Bonk: the Curious Coupling of Science and Sex, by Mary Roach
Reading about sex is almost as much fun as actually having sex (sometimes more fun, depending on your partner). It’s fascinating, it’s arousing, it’s shocking, it’s occasionally appalling, it’s even comforting (“Other people like that too? What a relief!”). Rarely is the subject treated with humor, however, or at least not with humor above the high school locker room “and then it got in her eyes!” level. Mary Roach’s Bonk takes a much needed light-hearted yet intelligent and non-juvenile approach to the topic, and is so far one of my favorite reads of this year.

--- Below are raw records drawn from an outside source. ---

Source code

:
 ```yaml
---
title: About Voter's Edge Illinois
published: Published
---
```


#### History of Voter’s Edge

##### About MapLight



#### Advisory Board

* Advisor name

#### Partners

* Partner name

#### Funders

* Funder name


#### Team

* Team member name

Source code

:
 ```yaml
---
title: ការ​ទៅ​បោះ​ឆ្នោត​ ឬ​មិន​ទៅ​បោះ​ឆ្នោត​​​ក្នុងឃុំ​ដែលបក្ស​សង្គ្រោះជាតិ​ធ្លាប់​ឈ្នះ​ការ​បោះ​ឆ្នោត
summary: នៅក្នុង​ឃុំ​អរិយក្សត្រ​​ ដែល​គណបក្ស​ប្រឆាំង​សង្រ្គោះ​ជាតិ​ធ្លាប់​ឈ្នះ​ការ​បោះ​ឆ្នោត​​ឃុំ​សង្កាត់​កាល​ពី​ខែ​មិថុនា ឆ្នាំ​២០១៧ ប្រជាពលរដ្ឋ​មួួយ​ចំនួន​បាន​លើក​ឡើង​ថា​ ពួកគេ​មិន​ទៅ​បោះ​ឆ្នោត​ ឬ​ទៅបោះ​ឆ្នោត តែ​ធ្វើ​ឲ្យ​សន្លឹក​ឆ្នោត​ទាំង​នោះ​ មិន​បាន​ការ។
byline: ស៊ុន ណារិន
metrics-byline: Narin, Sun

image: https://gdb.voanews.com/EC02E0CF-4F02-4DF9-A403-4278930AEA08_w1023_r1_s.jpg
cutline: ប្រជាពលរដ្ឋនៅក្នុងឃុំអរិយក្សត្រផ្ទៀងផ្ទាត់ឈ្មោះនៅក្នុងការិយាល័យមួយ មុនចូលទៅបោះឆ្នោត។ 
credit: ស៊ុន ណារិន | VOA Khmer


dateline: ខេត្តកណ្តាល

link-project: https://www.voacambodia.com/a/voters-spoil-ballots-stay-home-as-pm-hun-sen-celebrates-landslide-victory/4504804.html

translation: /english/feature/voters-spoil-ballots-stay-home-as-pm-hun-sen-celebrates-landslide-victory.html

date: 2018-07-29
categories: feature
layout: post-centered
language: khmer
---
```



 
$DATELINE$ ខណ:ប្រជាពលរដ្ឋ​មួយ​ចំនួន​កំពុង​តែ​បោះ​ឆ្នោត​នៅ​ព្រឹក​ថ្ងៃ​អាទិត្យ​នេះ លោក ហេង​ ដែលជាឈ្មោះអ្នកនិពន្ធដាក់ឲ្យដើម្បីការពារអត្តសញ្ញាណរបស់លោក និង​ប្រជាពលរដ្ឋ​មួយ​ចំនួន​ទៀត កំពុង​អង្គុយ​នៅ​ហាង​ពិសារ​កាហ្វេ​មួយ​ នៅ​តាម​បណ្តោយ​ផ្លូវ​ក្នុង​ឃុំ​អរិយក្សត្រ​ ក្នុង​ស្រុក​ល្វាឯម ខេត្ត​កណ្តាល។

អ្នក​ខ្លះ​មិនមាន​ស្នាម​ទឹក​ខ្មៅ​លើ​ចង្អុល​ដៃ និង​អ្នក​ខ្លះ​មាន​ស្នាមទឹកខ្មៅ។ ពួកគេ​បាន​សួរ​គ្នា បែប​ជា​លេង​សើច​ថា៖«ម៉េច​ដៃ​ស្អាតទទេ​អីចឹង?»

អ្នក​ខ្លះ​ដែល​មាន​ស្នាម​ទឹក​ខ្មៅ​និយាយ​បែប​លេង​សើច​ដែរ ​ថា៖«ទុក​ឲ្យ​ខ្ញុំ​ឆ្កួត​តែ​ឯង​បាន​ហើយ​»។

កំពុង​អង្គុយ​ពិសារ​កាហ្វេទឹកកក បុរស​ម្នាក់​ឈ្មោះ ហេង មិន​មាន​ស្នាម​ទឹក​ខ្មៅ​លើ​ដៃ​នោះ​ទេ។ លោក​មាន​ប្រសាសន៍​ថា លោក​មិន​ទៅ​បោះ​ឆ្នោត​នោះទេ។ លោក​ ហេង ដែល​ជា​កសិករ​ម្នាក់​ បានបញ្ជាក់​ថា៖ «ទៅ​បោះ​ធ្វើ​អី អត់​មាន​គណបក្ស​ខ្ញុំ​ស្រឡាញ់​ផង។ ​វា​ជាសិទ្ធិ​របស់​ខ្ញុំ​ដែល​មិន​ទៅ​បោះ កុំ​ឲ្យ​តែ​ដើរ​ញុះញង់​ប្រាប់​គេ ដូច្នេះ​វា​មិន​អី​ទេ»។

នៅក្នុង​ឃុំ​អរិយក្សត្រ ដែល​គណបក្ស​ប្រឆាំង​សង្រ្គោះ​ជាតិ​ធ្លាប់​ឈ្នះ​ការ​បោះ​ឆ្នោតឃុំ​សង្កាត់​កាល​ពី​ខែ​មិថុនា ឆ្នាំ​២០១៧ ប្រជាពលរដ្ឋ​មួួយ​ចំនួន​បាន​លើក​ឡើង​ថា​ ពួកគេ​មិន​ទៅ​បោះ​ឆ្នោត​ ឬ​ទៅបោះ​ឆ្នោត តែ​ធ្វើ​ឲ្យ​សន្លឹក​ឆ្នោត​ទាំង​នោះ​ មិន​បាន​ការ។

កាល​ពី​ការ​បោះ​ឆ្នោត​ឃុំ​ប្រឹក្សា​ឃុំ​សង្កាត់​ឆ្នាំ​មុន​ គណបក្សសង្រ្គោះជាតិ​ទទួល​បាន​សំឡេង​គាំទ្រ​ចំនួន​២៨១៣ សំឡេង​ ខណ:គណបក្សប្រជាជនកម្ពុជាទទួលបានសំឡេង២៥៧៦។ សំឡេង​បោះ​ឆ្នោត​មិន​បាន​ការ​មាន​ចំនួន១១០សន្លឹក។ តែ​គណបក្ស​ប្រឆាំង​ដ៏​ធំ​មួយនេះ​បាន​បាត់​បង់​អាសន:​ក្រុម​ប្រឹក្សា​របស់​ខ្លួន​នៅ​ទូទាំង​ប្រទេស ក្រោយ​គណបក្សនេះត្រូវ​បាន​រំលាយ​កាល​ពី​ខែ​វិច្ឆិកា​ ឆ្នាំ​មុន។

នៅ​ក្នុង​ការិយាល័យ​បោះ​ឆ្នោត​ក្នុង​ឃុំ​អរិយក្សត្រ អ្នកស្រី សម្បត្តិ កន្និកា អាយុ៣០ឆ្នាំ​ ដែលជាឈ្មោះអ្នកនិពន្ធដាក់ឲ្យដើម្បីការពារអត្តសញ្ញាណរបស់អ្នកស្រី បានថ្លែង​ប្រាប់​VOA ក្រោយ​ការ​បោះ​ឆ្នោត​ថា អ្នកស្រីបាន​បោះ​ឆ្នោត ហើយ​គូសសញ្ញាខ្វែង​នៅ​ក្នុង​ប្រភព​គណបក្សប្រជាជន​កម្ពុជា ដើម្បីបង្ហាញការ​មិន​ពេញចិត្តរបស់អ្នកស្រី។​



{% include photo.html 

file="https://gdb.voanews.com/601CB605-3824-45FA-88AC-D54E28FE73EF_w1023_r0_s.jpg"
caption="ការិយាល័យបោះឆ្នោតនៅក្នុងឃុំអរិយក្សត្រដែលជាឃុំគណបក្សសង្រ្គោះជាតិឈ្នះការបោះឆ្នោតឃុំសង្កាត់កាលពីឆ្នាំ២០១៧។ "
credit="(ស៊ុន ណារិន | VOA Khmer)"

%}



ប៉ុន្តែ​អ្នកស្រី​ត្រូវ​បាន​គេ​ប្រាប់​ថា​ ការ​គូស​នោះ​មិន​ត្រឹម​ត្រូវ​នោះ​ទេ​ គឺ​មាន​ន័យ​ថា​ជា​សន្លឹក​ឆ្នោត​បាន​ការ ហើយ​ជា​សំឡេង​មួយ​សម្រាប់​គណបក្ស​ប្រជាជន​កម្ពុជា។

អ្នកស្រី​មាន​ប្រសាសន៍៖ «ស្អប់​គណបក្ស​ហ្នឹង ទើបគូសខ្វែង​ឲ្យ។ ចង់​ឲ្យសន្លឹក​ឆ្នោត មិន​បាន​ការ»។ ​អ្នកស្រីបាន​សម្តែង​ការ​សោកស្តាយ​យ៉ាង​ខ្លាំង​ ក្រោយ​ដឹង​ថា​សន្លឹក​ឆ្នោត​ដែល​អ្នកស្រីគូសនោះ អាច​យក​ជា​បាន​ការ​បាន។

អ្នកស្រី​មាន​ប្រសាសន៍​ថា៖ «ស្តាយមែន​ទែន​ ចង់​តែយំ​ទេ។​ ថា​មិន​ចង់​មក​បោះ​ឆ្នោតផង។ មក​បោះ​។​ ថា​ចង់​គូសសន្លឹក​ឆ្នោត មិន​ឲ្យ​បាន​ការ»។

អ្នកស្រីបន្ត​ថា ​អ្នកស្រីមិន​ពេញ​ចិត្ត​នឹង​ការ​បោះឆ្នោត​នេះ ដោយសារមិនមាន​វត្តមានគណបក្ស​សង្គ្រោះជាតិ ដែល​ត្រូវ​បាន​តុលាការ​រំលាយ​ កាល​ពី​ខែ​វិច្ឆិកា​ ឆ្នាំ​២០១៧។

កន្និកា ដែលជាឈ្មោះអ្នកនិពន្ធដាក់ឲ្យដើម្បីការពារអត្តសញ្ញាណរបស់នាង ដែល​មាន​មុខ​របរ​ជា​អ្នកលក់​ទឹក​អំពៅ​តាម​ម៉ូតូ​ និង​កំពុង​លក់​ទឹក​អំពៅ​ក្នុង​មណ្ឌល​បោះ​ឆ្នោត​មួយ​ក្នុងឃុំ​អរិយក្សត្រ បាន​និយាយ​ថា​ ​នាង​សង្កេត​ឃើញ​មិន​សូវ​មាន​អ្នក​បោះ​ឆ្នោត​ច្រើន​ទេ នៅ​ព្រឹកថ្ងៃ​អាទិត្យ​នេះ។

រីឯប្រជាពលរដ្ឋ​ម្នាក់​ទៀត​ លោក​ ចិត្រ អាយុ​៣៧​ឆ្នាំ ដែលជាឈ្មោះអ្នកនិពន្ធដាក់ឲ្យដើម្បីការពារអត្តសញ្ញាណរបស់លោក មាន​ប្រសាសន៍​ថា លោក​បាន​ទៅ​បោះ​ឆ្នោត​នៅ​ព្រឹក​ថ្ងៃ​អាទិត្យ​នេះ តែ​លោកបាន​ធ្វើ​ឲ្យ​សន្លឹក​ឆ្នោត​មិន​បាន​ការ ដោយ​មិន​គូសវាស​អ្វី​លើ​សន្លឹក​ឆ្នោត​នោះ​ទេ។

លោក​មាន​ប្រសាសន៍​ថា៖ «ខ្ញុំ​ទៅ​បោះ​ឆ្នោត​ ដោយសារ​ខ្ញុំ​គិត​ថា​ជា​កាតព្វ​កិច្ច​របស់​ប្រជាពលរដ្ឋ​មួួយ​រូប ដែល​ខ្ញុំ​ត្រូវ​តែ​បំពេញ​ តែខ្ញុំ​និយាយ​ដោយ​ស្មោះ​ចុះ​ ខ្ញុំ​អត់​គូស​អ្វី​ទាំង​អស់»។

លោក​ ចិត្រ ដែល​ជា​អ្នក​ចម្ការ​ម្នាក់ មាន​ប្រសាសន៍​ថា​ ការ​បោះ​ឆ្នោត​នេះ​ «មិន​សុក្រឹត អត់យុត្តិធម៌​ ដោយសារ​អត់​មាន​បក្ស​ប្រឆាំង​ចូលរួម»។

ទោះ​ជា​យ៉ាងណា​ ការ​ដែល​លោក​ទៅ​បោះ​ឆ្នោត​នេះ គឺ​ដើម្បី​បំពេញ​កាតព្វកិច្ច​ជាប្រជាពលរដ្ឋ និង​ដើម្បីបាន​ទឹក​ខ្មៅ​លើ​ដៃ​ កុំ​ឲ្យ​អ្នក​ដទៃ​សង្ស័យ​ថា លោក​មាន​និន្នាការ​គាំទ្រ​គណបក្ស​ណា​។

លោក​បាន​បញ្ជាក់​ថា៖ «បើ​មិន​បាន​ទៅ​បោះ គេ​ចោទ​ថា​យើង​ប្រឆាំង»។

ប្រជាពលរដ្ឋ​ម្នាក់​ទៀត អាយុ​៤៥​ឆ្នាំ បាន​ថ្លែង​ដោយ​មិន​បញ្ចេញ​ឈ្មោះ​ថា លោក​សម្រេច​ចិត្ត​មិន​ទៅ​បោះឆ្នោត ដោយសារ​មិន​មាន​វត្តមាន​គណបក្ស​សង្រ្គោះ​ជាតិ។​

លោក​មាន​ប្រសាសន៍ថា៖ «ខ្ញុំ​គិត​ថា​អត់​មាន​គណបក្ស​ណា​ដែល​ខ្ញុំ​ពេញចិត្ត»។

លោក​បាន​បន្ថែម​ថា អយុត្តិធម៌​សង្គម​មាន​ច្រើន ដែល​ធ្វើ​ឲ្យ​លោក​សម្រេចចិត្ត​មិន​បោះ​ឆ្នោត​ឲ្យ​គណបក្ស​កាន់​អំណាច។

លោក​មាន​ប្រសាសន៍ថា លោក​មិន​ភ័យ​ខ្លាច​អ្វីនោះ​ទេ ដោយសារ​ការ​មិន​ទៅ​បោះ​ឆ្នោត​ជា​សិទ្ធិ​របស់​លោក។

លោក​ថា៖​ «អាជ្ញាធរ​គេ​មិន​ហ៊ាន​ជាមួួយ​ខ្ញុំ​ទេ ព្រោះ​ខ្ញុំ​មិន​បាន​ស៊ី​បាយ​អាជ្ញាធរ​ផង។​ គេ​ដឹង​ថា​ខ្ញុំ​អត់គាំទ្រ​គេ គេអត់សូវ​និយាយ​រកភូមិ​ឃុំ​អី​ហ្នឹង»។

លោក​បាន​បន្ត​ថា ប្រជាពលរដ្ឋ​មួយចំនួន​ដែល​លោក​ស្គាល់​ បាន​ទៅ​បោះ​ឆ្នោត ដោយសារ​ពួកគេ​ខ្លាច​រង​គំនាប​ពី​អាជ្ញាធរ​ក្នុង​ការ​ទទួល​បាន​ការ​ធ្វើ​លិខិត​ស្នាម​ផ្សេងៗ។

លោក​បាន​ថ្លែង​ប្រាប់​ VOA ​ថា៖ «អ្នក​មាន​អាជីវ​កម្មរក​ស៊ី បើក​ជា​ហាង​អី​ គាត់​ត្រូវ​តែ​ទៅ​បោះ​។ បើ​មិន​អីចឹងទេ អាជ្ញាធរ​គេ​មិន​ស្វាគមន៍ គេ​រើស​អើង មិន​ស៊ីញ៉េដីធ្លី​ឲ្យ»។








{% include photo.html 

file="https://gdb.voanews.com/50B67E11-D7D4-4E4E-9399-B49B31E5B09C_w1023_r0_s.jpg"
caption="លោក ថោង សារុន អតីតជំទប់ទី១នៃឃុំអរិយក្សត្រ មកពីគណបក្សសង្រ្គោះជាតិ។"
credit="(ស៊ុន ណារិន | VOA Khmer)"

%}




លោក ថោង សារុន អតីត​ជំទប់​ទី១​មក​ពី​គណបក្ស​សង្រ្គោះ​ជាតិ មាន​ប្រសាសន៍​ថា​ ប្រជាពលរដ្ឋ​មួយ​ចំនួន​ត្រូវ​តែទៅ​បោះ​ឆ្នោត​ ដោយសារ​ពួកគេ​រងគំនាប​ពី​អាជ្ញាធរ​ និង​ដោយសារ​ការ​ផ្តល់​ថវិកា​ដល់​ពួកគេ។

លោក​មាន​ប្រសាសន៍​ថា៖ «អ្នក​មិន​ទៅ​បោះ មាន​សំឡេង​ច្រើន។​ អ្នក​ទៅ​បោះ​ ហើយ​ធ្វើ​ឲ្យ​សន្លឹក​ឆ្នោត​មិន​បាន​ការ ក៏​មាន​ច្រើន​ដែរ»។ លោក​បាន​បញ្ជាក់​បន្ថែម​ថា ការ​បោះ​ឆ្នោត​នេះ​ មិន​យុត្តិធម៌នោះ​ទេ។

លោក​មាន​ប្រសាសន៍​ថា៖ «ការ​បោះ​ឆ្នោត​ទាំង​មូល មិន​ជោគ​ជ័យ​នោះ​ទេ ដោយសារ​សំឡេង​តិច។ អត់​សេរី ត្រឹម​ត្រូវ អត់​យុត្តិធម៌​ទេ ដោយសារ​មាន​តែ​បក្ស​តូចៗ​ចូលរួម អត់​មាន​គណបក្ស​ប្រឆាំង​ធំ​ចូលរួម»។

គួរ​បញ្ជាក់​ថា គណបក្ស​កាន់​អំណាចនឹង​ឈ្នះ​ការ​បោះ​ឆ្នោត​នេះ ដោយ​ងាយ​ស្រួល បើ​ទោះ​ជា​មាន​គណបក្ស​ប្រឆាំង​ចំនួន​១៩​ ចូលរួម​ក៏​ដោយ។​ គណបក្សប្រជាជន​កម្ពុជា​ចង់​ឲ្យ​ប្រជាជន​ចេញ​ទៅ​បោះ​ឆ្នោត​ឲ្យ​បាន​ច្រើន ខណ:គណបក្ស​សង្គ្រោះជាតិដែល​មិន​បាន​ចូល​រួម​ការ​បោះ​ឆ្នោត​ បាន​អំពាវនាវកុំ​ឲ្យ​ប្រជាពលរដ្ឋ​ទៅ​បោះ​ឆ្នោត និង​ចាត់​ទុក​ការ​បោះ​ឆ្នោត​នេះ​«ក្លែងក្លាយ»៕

Make no mistake, Bonk isn’t a scholarly text. Roach gleefully pokes fun at a psychologist with the unfortunate name of Dorcas Butt, and her frequent footnotes discuss such topics as auto-fellatio and a martial arts video called Iron Crotch. She also advises “if you know what’s good for you, you will not do a Google search of ‘scrotum’ and ‘elephantiasis.'” However, it is exhaustively researched and endlessly absorbing. Reading about the science behind sex is sort of like finding out how a magic trick is performed–it’s neat to see where the rabbit is hidden, but there’s something to be said for a little mystery as well. Nevertheless, we as the most advanced species on Earth (at least until dolphins grow those opposable thumbs The Onion warned us about) are obligated to learn as much as we can about how our bodies work, why they work that way, and what we can do to either ensure they keep working that way or they don’t turn around and work against us. That counts for the naughty bits too.
The bottom line is, human sex organs are designed essentially to make babies. Sex is a lot of fun and feels great, but virtually every aspect of it, even the shape of the penis and the female orgasm, was originally intended to aid in reproduction. The only evolution we’ve made towards the notion of not populating the world with as many tiny versions of ourselves as possible is mental (and not enough of us have evolved to that point just yet). Nevertheless, we are also one of the very few species who have sex strictly for pleasure, and what we like in that regard tells quite a bit about us psychologically, which is very likely why it’s one of the most underfunded and generally disregarded areas of scientific research.